Robin Hood: Men in Tights (1993)

Why make a spoof of “Robin Hood: Prince of Thieves,” when Kevin Costner’s performance was its own piece of trash-art comedy, a knitting needle in the ear of anyone whose blood runs remotely English? But, Mel Brooks dishes up “Robin Hood: Men in Tights” anyway, and it’s a tired comedy that traipses out of Sherwood and over to Queens, New York, for a useless “Godfather” joke. Meow! Other Robin Hoods are spoofed, and, yes, Monica Lewinsky is referenced. Eww. Worse than the worst bits of “Spaceballs,” and miles below the heights of Brooks’ “Young Frankenstein,” “Blazing Saddles” and “The Producers,” this is just dullsville.
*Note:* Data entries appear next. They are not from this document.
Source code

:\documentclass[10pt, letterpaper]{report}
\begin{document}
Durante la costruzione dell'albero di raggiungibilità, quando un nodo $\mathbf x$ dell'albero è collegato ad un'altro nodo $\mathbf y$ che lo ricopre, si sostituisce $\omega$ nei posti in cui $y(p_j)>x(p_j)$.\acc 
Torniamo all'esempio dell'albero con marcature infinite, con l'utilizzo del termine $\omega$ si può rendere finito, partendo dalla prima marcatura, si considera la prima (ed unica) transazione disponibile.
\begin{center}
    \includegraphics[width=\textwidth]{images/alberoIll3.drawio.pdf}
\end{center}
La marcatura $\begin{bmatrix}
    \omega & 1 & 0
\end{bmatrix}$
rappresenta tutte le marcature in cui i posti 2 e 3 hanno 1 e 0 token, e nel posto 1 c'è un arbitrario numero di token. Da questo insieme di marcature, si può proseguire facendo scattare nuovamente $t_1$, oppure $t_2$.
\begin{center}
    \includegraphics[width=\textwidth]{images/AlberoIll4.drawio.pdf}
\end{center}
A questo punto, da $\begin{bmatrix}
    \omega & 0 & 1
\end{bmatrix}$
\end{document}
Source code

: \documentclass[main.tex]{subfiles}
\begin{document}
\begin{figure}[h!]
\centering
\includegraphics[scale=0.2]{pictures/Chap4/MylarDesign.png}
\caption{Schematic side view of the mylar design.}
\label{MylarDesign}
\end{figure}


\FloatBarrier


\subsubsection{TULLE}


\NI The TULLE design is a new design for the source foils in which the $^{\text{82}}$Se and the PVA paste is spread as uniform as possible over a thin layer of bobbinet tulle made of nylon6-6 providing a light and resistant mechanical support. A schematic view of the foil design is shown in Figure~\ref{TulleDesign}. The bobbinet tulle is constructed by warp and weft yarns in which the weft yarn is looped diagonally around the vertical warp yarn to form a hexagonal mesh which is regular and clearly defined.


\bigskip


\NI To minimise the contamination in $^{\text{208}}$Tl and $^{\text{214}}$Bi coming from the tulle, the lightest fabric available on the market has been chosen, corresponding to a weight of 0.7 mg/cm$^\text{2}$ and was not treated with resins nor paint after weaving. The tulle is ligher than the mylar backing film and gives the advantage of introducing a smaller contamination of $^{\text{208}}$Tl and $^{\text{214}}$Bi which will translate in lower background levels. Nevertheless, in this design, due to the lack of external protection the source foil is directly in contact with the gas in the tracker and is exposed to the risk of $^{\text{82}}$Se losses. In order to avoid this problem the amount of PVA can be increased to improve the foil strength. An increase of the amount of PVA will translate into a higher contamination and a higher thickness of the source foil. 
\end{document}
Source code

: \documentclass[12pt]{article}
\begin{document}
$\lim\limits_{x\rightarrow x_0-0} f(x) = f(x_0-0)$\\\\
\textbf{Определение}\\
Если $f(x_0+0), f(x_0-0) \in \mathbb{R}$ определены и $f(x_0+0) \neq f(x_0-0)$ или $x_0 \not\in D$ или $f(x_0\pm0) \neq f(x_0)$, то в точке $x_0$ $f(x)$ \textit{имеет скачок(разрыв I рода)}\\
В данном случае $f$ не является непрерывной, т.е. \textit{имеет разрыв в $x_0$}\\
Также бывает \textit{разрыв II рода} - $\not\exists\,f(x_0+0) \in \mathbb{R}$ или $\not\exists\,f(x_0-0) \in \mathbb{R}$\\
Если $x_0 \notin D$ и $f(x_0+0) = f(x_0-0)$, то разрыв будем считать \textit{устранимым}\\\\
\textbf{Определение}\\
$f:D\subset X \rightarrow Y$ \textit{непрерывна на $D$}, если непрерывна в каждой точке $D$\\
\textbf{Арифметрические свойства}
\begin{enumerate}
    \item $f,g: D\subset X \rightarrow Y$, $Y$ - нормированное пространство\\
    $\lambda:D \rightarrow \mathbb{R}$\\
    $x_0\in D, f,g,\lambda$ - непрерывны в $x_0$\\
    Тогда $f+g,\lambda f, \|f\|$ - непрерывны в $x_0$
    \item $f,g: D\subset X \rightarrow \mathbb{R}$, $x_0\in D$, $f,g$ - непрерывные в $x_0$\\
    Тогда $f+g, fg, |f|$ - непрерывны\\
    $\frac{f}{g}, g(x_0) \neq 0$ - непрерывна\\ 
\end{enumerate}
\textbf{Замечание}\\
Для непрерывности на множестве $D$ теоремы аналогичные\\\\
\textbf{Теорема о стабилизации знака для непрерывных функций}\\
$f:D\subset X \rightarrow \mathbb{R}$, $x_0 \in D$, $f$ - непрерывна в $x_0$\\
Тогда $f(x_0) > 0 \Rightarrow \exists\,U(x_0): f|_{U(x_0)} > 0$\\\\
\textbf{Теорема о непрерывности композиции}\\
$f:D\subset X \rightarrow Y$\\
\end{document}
Cary Elwes is ordered to play a dull version of his own Robin Hood hero from “The Princess Bride,” a classic genre spoof all its own. When Brooks went soft his films turned from “Must watch” to “Nothing else is on.” I saw this in the theater, and hated it. My second viewing … ohh, shame on me. C-

Monday, January 24, 2011

Robin Hood (2010)

Ridley Scott’s “Robin Hood” is a serious, boldly filmed drama, historically accurate as far as any film with the words “Robin” and “Hood” in the title can be, which isn’t much, and stocked with some of the finest modern actors to grace recent cinema. Russell Crowe is our bow-and-arrow titular hero, and Cate Blanchett is Maid Marian, with Danny Houston as King Richard. The film is gorgeous, bursting with detail, and must have cost a fortune. It’s also an utter fucking bore.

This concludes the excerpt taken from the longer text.